WORK TO COMPLETE:
Every line with the string "ongoing" should be copied from the data.

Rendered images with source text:
########################################
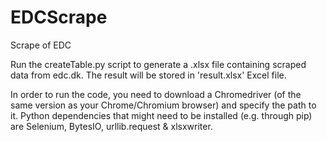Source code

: # EDCScrape
Scrape of EDC

Run the createTable.py script to generate a .xlsx file containing scraped data from edc.dk.
The result will be stored in 'result.xlsx' Excel file.

In order to run the code, you need to download a Chromedriver (of the same version as your Chrome/Chromium browser) and specify the path to it. 
Python dependencies that might need to be installed (e.g. through pip) are Selenium, BytesIO, urllib.request & xlsxwriter.
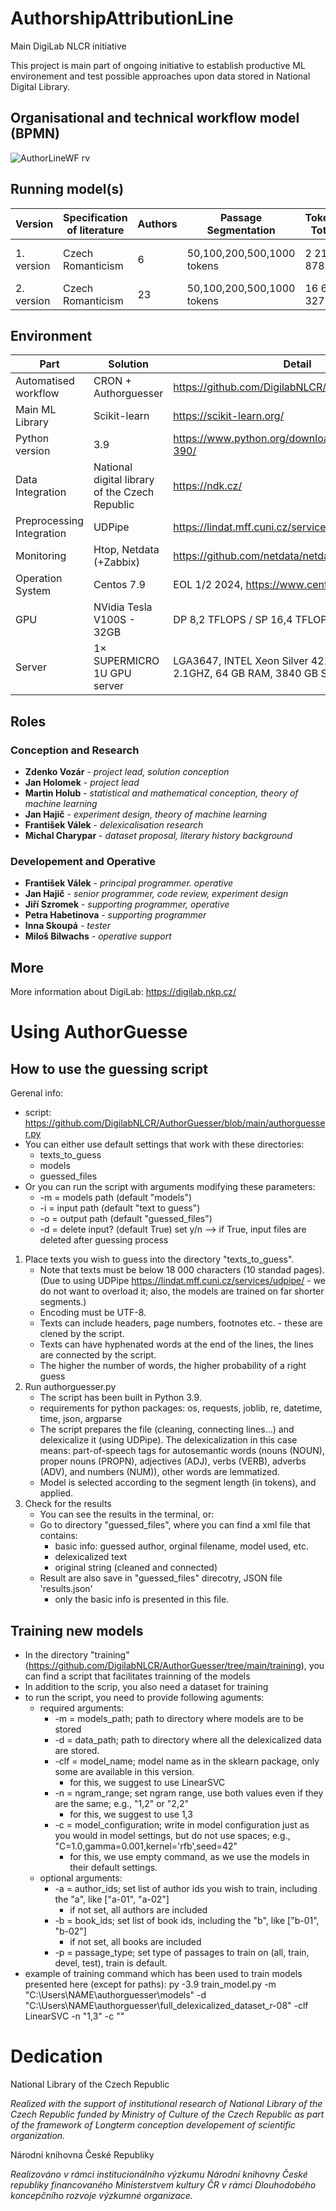 # AuthorshipAttributionLine
Main DigiLab NLCR initiative

This project is main part of ongoing initiative to establish productive ML environement and test possible approaches upon data stored in National Digital Library.

## Organisational and technical workflow model (BPMN)

![AuthorLineWF rv](https://user-images.githubusercontent.com/25201690/206743941-be281d0e-3dcf-45c9-bf19-ebaf46884151.png)


## Running model(s)

| Version | Specification of literature | Authors | Passage Segmentation | Tokens Total  | Note |
| ---- | -------- | ------ | ----- | ------ | ------ |
| 1. version | Czech Romanticism  | 6  | 50,100,200,500,1000 tokens  | 2 214 878 | hyperparemeters set upon 300 experiments |
| 2. version |  Czech Romanticism | 23 | 50,100,200,500,1000 tokens  | 16 677 327 | stable |



## Environment

| Part | Solution | Detail |
| ---- | -------- | ------ |
| Automatised workflow | CRON + Authorguesser | https://github.com/DigilabNLCR/AuthorGuesser |
| Main ML Library | Scikit-learn | https://scikit-learn.org/ |
| Python version | 3.9 | https://www.python.org/downloads/release/python-390/ |
| Data Integration | National digital library of the Czech Republic | https://ndk.cz/ |
| Preprocessing Integration | UDPipe | https://lindat.mff.cuni.cz/services/udpipe/ |
| Monitoring | Htop, Netdata (+Zabbix)| https://github.com/netdata/netdata |
| Operation System | Centos 7.9 | EOL 1/2 2024, https://www.centos.org/download/ |
| GPU | NVidia Tesla V100S - 32GB | DP 8,2 TFLOPS / SP 16,4 TFLOPS |
| Server |1× SUPERMICRO 1U GPU server | LGA3647, INTEL Xeon Silver 4216 (16-core) 2.1GHZ, 64 GB RAM, 3840 GB SSD |

## **Roles**

### Conception and Research
* **Zdenko Vozár** -  *project lead, solution conception*
* **Jan Holomek** -  *project lead*
* **Martin Holub** -  *statistical and mathematical conception, theory of machine learning*
* **Jan Hajič** - *experiment design, theory of machine learning*
* **František Válek** - *delexicalisation research*
* **Michal Charypar** -  *dataset proposal, literary history background*

### Developement and Operative
* **František Válek** - *principal programmer. operative*
* **Jan Hajič** - *senior programmer, code review, experiment design*
* **Jiří Szromek** -  *supporting programmer, operative*
* **Petra Habetinova** -  *supporting programmer*
* **Inna Skoupá** -  *tester*
* **Miloš Bilwachs** -  *operative support*


## **More**
More information about DigiLab: https://digilab.nkp.cz/

# Using AuthorGuesse
## How to use the guessing script
Gerenal info:
- script: https://github.com/DigilabNLCR/AuthorGuesser/blob/main/authorguesser.py
- You can either use default settings that work with these directories:
    - texts_to_guess
    - models
    - guessed_files
- Or you can run the script with arguments modifying these parameters:
    - -m = models path (default "models")
    - -i = input path (default "text to guess")
    - -o = output path (default "guessed_files")
    - -d = delete input? (default True) set y/n --> if True, input files are deleted after guessing process

1) Place texts you wish to guess into the directory "texts_to_guess".
    - Note that texts must be below 18 000 characters (10 standad pages). (Due to using UDPipe https://lindat.mff.cuni.cz/services/udpipe/ - we do not want to overload it; also, the models are trained on far shorter segments.)
    - Encoding must be UTF-8.
    - Texts can include headers, page numbers, footnotes etc. - these are clened by the script.
    - Texts can have hyphenated words at the end of the lines, the lines are connected by the script.
    - The higher the number of words, the higher probability of a right guess
2) Run authorguesser.py
    - The script has been built in Python 3.9.
    - requirements for python packages: os, requests, joblib, re, datetime, time, json, argparse
    - The script prepares the file (cleaning, connecting lines...) and delexicalize it (using UDPipe). The delexicalization in this case means: part-of-speech tags for autosemantic words (nouns (NOUN), proper nouns (PROPN), adjectives (ADJ), verbs (VERB), adverbs (ADV), and numbers (NUM)), other words are lemmatized.
    - Model is selected according to the segment length (in tokens), and applied.
3) Check for the results
    - You can see the results in the terminal, or:
    - Go to directory "guessed_files", where you can find a xml file that contains:
        - basic info: guessed author, orginal filename, model used, etc.
        - delexicalized text
        - original string (cleaned and connected)
    - Result are also save in "guessed_files" direcotry, JSON file 'results.json'
        - only the basic info is presented in this file.

## Training new models
- In the directory "training" (https://github.com/DigilabNLCR/AuthorGuesser/tree/main/training), you can find a script that facilitates trainning of the models
- In addition to the scrip, you also need a dataset for training
- to run the script, you need to provide following aguments:
    - required arguments:
        - -m = models_path; path to directory where models are to be stored
        - -d = data_path; path to directory where all the delexicalized data are stored.
        - -clf = model_name; model name as in the sklearn package, only some are available in this version.
            - for this, we suggest to use LinearSVC
        - -n = ngram_range; set ngram range, use both values even if they are the same; e.g., "1,2" or "2,2"
            - for this, we suggest to use 1,3
        - -c = model_configuration; write in model configuration just as you would in model settings, but do not use spaces; e.g., "C=1.0,gamma=0.001,kernel='rfb',seed=42"
            - for this, we use empty command, as we use the models in their default settings.
    - optional arguments:
        - -a = author_ids; set list of author ids you wish to train, including the "a", like ["a-01", "a-02"]
            - if not set, all authors are included
        - -b = book_ids; set list of book ids, including the "b", like ["b-01", "b-02"]
            - if not set, all books are included
        - -p = passage_type; set type of passages to train on (all, train, devel, test), train is default.
- example of training command which has been used to train models presented here (except for paths): py -3.9 train_model.py -m "C:\Users\NAME\authorguesser\models" -d "C:\Users\NAME\authorguesser\full_delexicalized_dataset_r-08" -clf LinearSVC -n "1,3" -c ""

# Dedication
National Library of the Czech Republic

_Realized with the support of institutional research of National Library of the Czech Republic funded by Ministry of Culture of the Czech Republic as part of the framework of Longterm conception developement of scientific organization._

Národní knihovna České Republiky

_Realizováno v rámci institucionálního výzkumu Národní knihovny České republiky financovaného Ministerstvem kultury ČR v rámci Dlouhodobého koncepčního rozvoje výzkumné organizace._
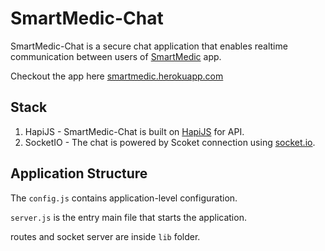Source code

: SmartMedic-Chat
===============

SmartMedic-Chat is a secure chat application that enables realtime communication between users of [SmartMedic](https://github.com/vasanthpandia/smartmedic) app.

Checkout the app here [smartmedic.herokuapp.com](http://smartmedic.herokuapp.com)

## Stack

1. HapiJS - SmartMedic-Chat is built on [HapiJS](https://hapijs.com) for API.
2. SocketIO - The chat is powered by Scoket connection using [socket.io](http://socket.io/get-started/chat/).

## Application Structure

The `config.js` contains application-level configuration.

`server.js` is the entry main file that starts the application.

routes and socket server are inside `lib` folder.
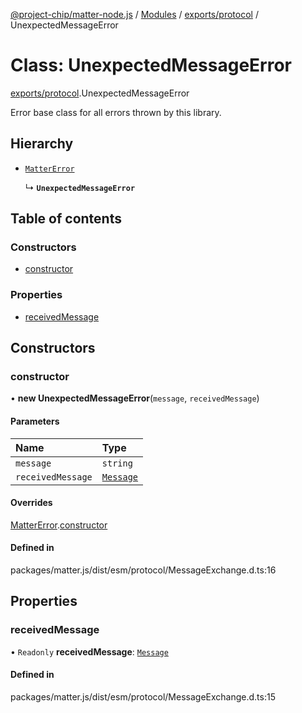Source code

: [@project-chip/matter-node.js](../README.md) / [Modules](../modules.md) / [exports/protocol](../modules/exports_protocol.md) / UnexpectedMessageError

# Class: UnexpectedMessageError

[exports/protocol](../modules/exports_protocol.md).UnexpectedMessageError

Error base class for all errors thrown by this library.

## Hierarchy

- [`MatterError`](exports_common.MatterError.md)

  ↳ **`UnexpectedMessageError`**

## Table of contents

### Constructors

- [constructor](exports_protocol.UnexpectedMessageError.md#constructor)

### Properties

- [receivedMessage](exports_protocol.UnexpectedMessageError.md#receivedmessage)

## Constructors

### constructor

• **new UnexpectedMessageError**(`message`, `receivedMessage`)

#### Parameters

| Name | Type |
| :------ | :------ |
| `message` | `string` |
| `receivedMessage` | [`Message`](../interfaces/exports_codec.Message.md) |

#### Overrides

[MatterError](exports_common.MatterError.md).[constructor](exports_common.MatterError.md#constructor)

#### Defined in

packages/matter.js/dist/esm/protocol/MessageExchange.d.ts:16

## Properties

### receivedMessage

• `Readonly` **receivedMessage**: [`Message`](../interfaces/exports_codec.Message.md)

#### Defined in

packages/matter.js/dist/esm/protocol/MessageExchange.d.ts:15
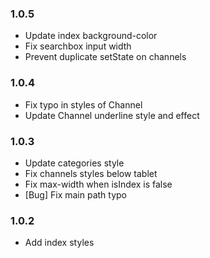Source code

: ### 1.0.5

- Update index background-color
- Fix searchbox input width
- Prevent duplicate setState on channels

### 1.0.4

- Fix typo in styles of Channel
- Update Channel underline style and effect

### 1.0.3

- Update categories style
- Fix channels styles below tablet
- Fix max-width when isIndex is false
- [Bug] Fix main path typo

### 1.0.2

- Add index styles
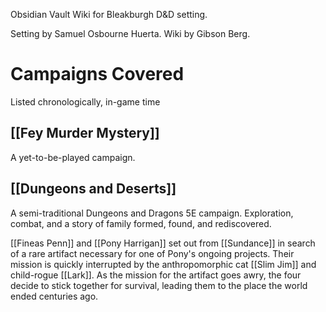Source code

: Obsidian Vault Wiki for Bleakburgh D&D setting.

Setting by Samuel Osbourne Huerta.
Wiki by Gibson Berg.

# Campaigns Covered
Listed chronologically, in-game time

## [[Fey Murder Mystery]]

A yet-to-be-played campaign.
## [[Dungeons and Deserts]]

A semi-traditional Dungeons and Dragons 5E campaign. Exploration, combat, and a story of family formed, found, and rediscovered.

[[Fineas Penn]] and [[Pony Harrigan]] set out from [[Sundance]] in search of a rare artifact necessary for one of Pony's ongoing projects. Their mission is quickly interrupted by the anthropomorphic cat [[Slim Jim]] and child-rogue [[Lark]]. As the mission for the artifact goes awry, the four decide to stick together for survival, leading them to the place the world ended centuries ago.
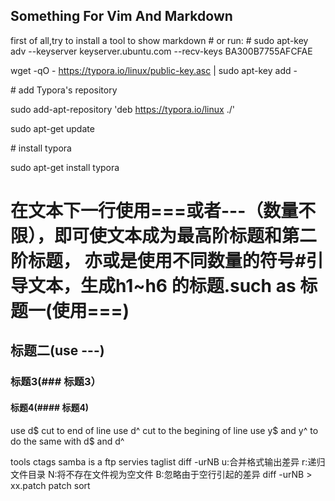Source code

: Something For Vim And Markdown
------
first of all,try to install a tool to show markdown
\# or run:
\# sudo apt-key adv --keyserver keyserver.ubuntu.com --recv-keys BA300B7755AFCFAE

wget -qO - https://typora.io/linux/public-key.asc | sudo apt-key add -

\# add Typora's repository

sudo add-apt-repository 'deb https://typora.io/linux ./'

sudo apt-get update

\# install typora

sudo apt-get install typora

在文本下一行使用===或者---（数量不限），即可使文本成为最高阶标题和第二阶标题，
亦或是使用不同数量的符号#引导文本，生成h1~h6 的标题.such as
标题一(使用===)
===
标题二(use ---)
---
### 标题3(### 标题3）
#### 标题4(#### 标题4)
use d$ cut to end of line
use d^ cut to the begining of line
use y$ and y^ to do the same with d$ and d^

tools ctags
	samba is a ftp servies
	taglist
diff -urNB
u:合并格式输出差异
r:递归文件目录
N:将不存在文件视为空文件
B:忽略由于空行引起的差异
diff -urNB > xx.patch
patch
sort
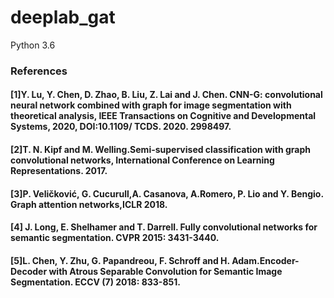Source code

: # deeplab_gat
Python 3.6

### References
#### [1]Y. Lu, Y. Chen, D. Zhao, B. Liu, Z. Lai and J. Chen. CNN-G: convolutional neural network combined with graph for image segmentation with theoretical analysis, IEEE Transactions on Cognitive and Developmental Systems, 2020, DOI:10.1109/ TCDS. 2020. 2998497.
#### [2]T. N. Kipf and  M. Welling.Semi-supervised classification with graph convolutional networks, International Conference on Learning Representations. 2017.
#### [3]P. Veličković, G. Cucurull,A. Casanova, A.Romero, P. Lio and Y. Bengio. Graph attention networks,ICLR 2018.
#### [4] J. Long, E. Shelhamer and T. Darrell. Fully convolutional networks for semantic segmentation. CVPR 2015: 3431-3440.
#### [5]L. Chen, Y. Zhu, G. Papandreou, F. Schroff and H. Adam.Encoder-Decoder with Atrous Separable Convolution for Semantic Image Segmentation. ECCV (7) 2018: 833-851.
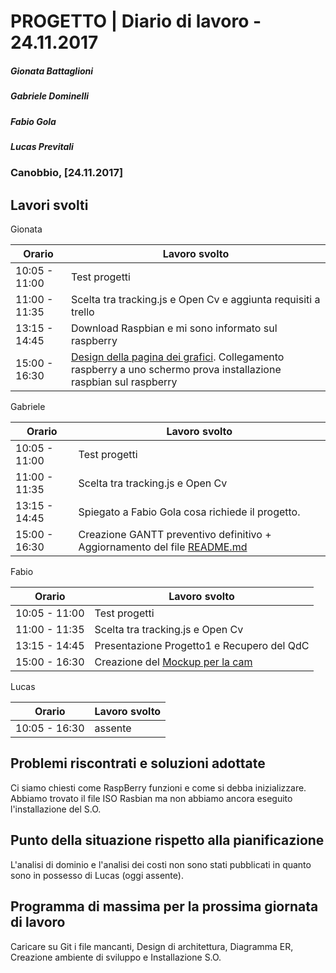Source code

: # PROGETTO | Diario di lavoro - 24.11.2017
##### Gionata Battaglioni
##### Gabriele Dominelli
##### Fabio Gola
##### Lucas Previtali
### Canobbio, [24.11.2017]

## Lavori svolti
Gionata


|Orario        |Lavoro svolto                 |
|--------------|------------------------------|
|10:05 - 11:00 |Test progetti				      |
|11:00 - 11:35 |Scelta tra tracking.js e Open Cv e aggiunta requisiti a trello|                   
|13:15 - 14:45 |Download Raspbian e mi sono informato sul raspberry |
|15:00 - 16:30 |[Design della pagina dei grafici](../../MockuoGrafici.png). Collegamento raspberry a uno schermo	prova installazione raspbian sul raspberry			      |

Gabriele

|Orario        |Lavoro svolto                 |
|--------------|------------------------------|
|10:05 - 11:00 |Test progetti				      |
|11:00 - 11:35 |Scelta tra tracking.js e Open Cv|                           
|13:15 - 14:45 |Spiegato a Fabio Gola cosa richiede il progetto.				      |
|15:00 - 16:30 |Creazione GANTT preventivo definitivo + Aggiornamento del file [README.md](../../README.md)				      |


Fabio

|Orario        |Lavoro svolto                 |
|--------------|------------------------------|
|10:05 - 11:00 |Test progetti				      |
|11:00 - 11:35 |Scelta tra tracking.js e Open Cv|                           
|13:15 - 14:45 |Presentazione Progetto1 e Recupero del QdC|
|15:00 - 16:30 |Creazione del [Mockup per la cam](../../MockupCam.PNG)|


Lucas


|Orario        |Lavoro svolto                 |
|--------------|------------------------------|
|10:05 - 16:30 |assente				      |




##  Problemi riscontrati e soluzioni adottate
Ci siamo chiesti come RaspBerry funzioni e come si debba inizializzare.
Abbiamo trovato il file ISO Rasbian ma non abbiamo ancora eseguito l'installazione del S.O.

##  Punto della situazione rispetto alla pianificazione
L'analisi di dominio e l'analisi dei costi non sono stati pubblicati in quanto sono in possesso di Lucas (oggi assente).

## Programma di massima per la prossima giornata di lavoro
Caricare su Git i file mancanti, Design di architettura, Diagramma ER, Creazione ambiente di sviluppo e Installazione S.O.
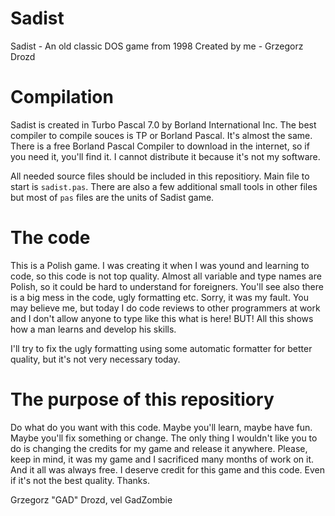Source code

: # Sadist

Sadist - An old classic DOS game from 1998
Created by me - Grzegorz Drozd

# Compilation

Sadist is created in Turbo Pascal 7.0 by Borland International Inc.
The best compiler to compile souces is TP or Borland Pascal. It's almost the same. There is a free Borland Pascal Compiler to download in the internet, so if you need it, you'll find it. I cannot distribute it because it's not my software.

All needed source files should be included in this repositiory. Main file to start is `sadist.pas`. There are also a few additional small tools in other files but most of `pas` files are the units of Sadist game.

# The code

This is a Polish game. I was creating it when I was yound and learning to code, so this code is not top quality. Almost all variable and type names are Polish, so it could be hard to understand for foreigners. You'll see also there is a big mess in the code, ugly formatting etc. Sorry, it was my fault. You may believe me, but today I do code reviews to other programmers at work and I don't allow anyone to type like this what is here! BUT! All this shows how a man learns and develop his skills.

I'll try to fix the ugly formatting using some automatic formatter for better quality, but it's not very necessary today.

# The purpose of this repositiory

Do what do you want with this code. Maybe you'll learn, maybe have fun. Maybe you'll fix something or change. The only thing I wouldn't like you to do is changing the credits for my game and release it anywhere. Please, keep in mind, it was my game and I sacrificed many months of work on it. And it all was always free. I deserve credit for this game and this code. Even if it's not the best quality. Thanks.

Grzegorz "GAD" Drozd, vel GadZombie
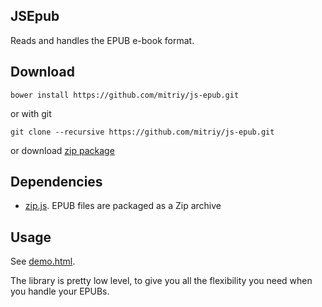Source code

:## JSEpub

Reads and handles the EPUB e-book format.

## Download

    bower install https://github.com/mitriy/js-epub.git
    
or with git

    git clone --recursive https://github.com/mitriy/js-epub.git
    
or download [zip package](https://github.com/mitriy/js-epub/archive/master.zip)

## Dependencies

* [zip.js](https://github.com/gildas-lormeau/zip.js). EPUB files are packaged as a Zip archive

## Usage

See [demo.html](https://github.com/mitriy/js-epub/blob/master/demo.html).

The library is pretty low level, to give you all the flexibility you need when you handle your EPUBs.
########################################
ANSWER AREA:
This project is main part of ongoing initiative to establish productive ML environement and test possible approaches upon data stored in National Digital Library.
[[Fineas Penn]] and [[Pony Harrigan]] set out from [[Sundance]] in search of a rare artifact necessary for one of Pony's ongoing projects. Their mission is quickly interrupted by the anthropomorphic cat [[Slim Jim]] and child-rogue [[Lark]]. As the mission for the artifact goes awry, the four decide to stick together for survival, leading them to the place the world ended centuries ago.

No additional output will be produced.